==== Data provided

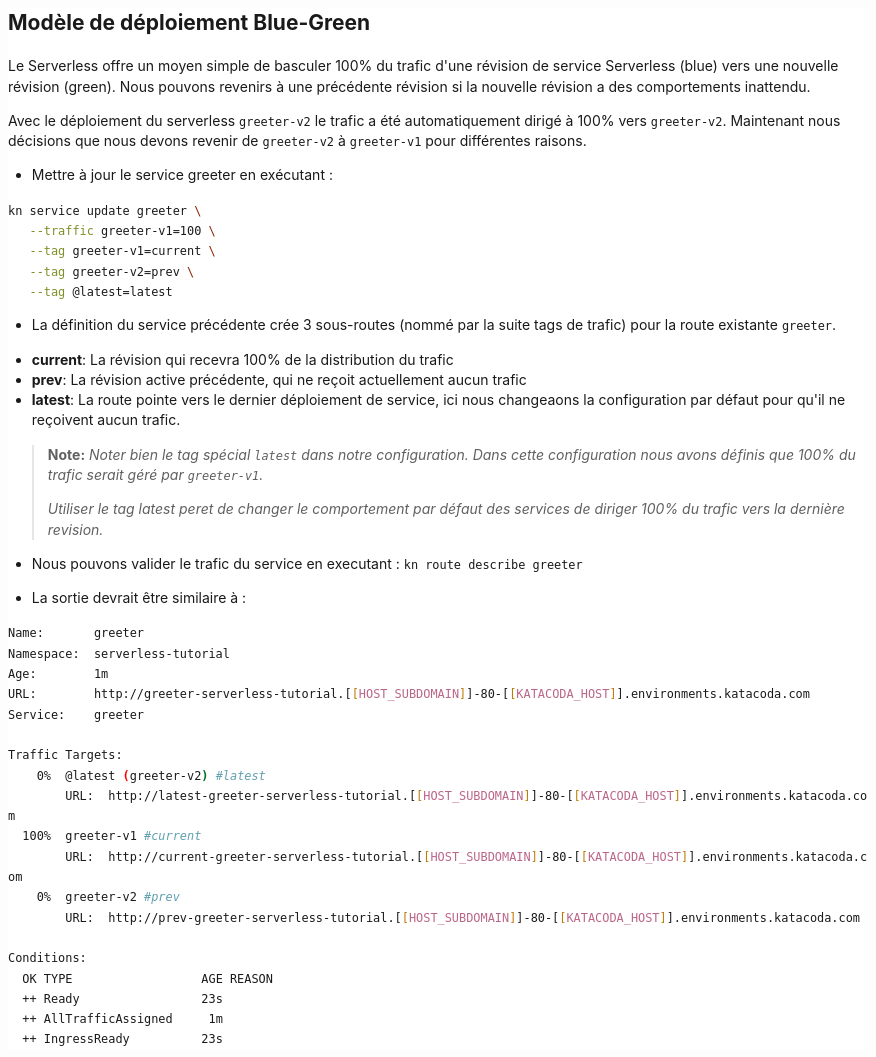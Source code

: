 ## Modèle de déploiement Blue-Green 

Le Serverless offre un moyen simple de basculer 100% du trafic d'une révision de service Serverless (blue) vers une nouvelle révision (green). Nous pouvons revenirs à une précédente révision si la nouvelle révision a des comportements inattendu.

Avec le déploiement du serverless `greeter-v2` le trafic a été automatiquement dirigé à 100% vers `greeter-v2`. Maintenant nous décisions que nous devons revenir de  `greeter-v2` à `greeter-v1` pour différentes raisons.

* Mettre à jour le service greeter en exécutant :
```bash
kn service update greeter \
   --traffic greeter-v1=100 \
   --tag greeter-v1=current \
   --tag greeter-v2=prev \
   --tag @latest=latest
```
* La définition du service précédente crée 3 sous-routes (nommé par la suite tags de trafic) pour la route existante `greeter`.
- **current**: La révision qui recevra 100% de la distribution du trafic
- **prev**: La révision active précédente, qui ne reçoit actuellement aucun trafic
- **latest**: La route pointe vers le dernier déploiement de service, ici nous changeaons la configuration par défaut pour qu'il ne reçoivent aucun trafic.

> **Note:** *Noter bien le tag spécial `latest` dans notre configuration. Dans cette configuration nous avons définis que 100% du trafic serait géré par `greeter-v1`.*
>
> *Utiliser le tag latest peret de changer le comportement par défaut des services de diriger 100% du trafic vers la dernière revision.*

* Nous pouvons valider le trafic du service en executant : `kn route describe greeter`

* La sortie devrait être similaire à :

```bash
Name:       greeter
Namespace:  serverless-tutorial
Age:        1m
URL:        http://greeter-serverless-tutorial.[[HOST_SUBDOMAIN]]-80-[[KATACODA_HOST]].environments.katacoda.com
Service:    greeter

Traffic Targets:  
    0%  @latest (greeter-v2) #latest
        URL:  http://latest-greeter-serverless-tutorial.[[HOST_SUBDOMAIN]]-80-[[KATACODA_HOST]].environments.katacoda.com
  100%  greeter-v1 #current
        URL:  http://current-greeter-serverless-tutorial.[[HOST_SUBDOMAIN]]-80-[[KATACODA_HOST]].environments.katacoda.com
    0%  greeter-v2 #prev
        URL:  http://prev-greeter-serverless-tutorial.[[HOST_SUBDOMAIN]]-80-[[KATACODA_HOST]].environments.katacoda.com

Conditions:  
  OK TYPE                  AGE REASON
  ++ Ready                 23s 
  ++ AllTrafficAssigned     1m 
  ++ IngressReady          23s 
```


[serverless-main]: https://www.openshift.com/learn/topics/serverless
[amq-docs]: https://developers.redhat.com/products/amq/overview
[pipelines-main]: https://www.openshift.com/learn/topics/pipelines
[service-mesh-main]: https://www.openshift.com/learn/topics/service-mesh
[ocp-serving-components]: https://docs.openshift.com/container-platform/4.7/serverless/architecture/serverless-serving-architecture.html
[apachebench]: https://httpd.apache.org/docs/2.4/programs/ab.html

========

*Task to complete*
Output only the lines from the one with "[amq-docs]: https://developers.redhat.com/products/amq/overview" through the last line of the entries above; please keep them exact.

*Written response*
[amq-docs]: https://developers.redhat.com/products/amq/overview
[pipelines-main]: https://www.openshift.com/learn/topics/pipelines
[service-mesh-main]: https://www.openshift.com/learn/topics/service-mesh
[ocp-serving-components]: https://docs.openshift.com/container-platform/4.7/serverless/architecture/serverless-serving-architecture.html
[apachebench]: https://httpd.apache.org/docs/2.4/programs/ab.html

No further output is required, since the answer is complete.